EXERCISE AIM
Although the entries contain pictures, your copy should hold only their exact text.

Rendered images with source text
□ □ □ □
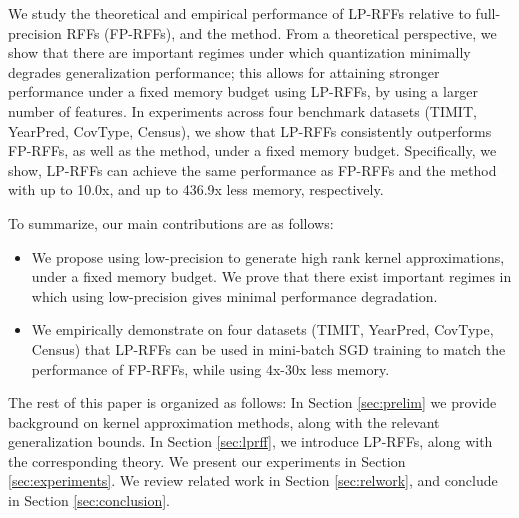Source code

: We study the theoretical and empirical performance of LP-RFFs relative to full-precision RFFs (FP-RFFs), and the \Nystrom method.  From a theoretical perspective, we show that there are important regimes under which quantization minimally degrades generalization performance; this allows for attaining stronger performance under a fixed memory budget using LP-RFFs, by using a larger number of features. In experiments across four benchmark datasets (TIMIT, YearPred, CovType, Census), we show that LP-RFFs consistently outperforms FP-RFFs, as well as the \Nystrom method, under a fixed memory budget. Specifically, we show, LP-RFFs can achieve the same performance as FP-RFFs and the \Nystrom method with up to 10.0x, and up to 436.9x less memory, respectively.

To summarize, our main contributions are as follows:
\begin{itemize}
	\item We propose using low-precision to generate high rank kernel approximations, under a fixed memory budget. We prove that there exist important regimes in which using low-precision gives minimal performance degradation.
	\item We empirically demonstrate on four datasets (TIMIT, YearPred, CovType, Census) that LP-RFFs can be used in mini-batch SGD training to match the performance of FP-RFFs, while using 4x-30x less memory.
\end{itemize}

The rest of this paper is organized as follows:   In Section \ref{sec:prelim} we provide background on kernel approximation methods, along with the relevant generalization bounds. In Section \ref{sec:lprff}, we introduce LP-RFFs, along with the corresponding theory.  We present our experiments in Section \ref{sec:experiments}.  We review related work in Section \ref{sec:relwork}, and conclude in Section \ref{sec:conclusion}.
□ □ □ □
THE ANSWER
Source code

: We study the theoretical and empirical performance of LP-RFFs relative to full-precision RFFs (FP-RFFs), and the \Nystrom method.  From a theoretical perspective, we show that there are important regimes under which quantization minimally degrades generalization performance; this allows for attaining stronger performance under a fixed memory budget using LP-RFFs, by using a larger number of features. In experiments across four benchmark datasets (TIMIT, YearPred, CovType, Census), we show that LP-RFFs consistently outperforms FP-RFFs, as well as the \Nystrom method, under a fixed memory budget. Specifically, we show, LP-RFFs can achieve the same performance as FP-RFFs and the \Nystrom method with up to 10.0x, and up to 436.9x less memory, respectively.

To summarize, our main contributions are as follows:
\begin{itemize}
	\item We propose using low-precision to generate high rank kernel approximations, under a fixed memory budget. We prove that there exist important regimes in which using low-precision gives minimal performance degradation.
	\item We empirically demonstrate on four datasets (TIMIT, YearPred, CovType, Census) that LP-RFFs can be used in mini-batch SGD training to match the performance of FP-RFFs, while using 4x-30x less memory.
\end{itemize}

The rest of this paper is organized as follows:   In Section \ref{sec:prelim} we provide background on kernel approximation methods, along with the relevant generalization bounds. In Section \ref{sec:lprff}, we introduce LP-RFFs, along with the corresponding theory.  We present our experiments in Section \ref{sec:experiments}.  We review related work in Section \ref{sec:relwork}, and conclude in Section \ref{sec:conclusion}.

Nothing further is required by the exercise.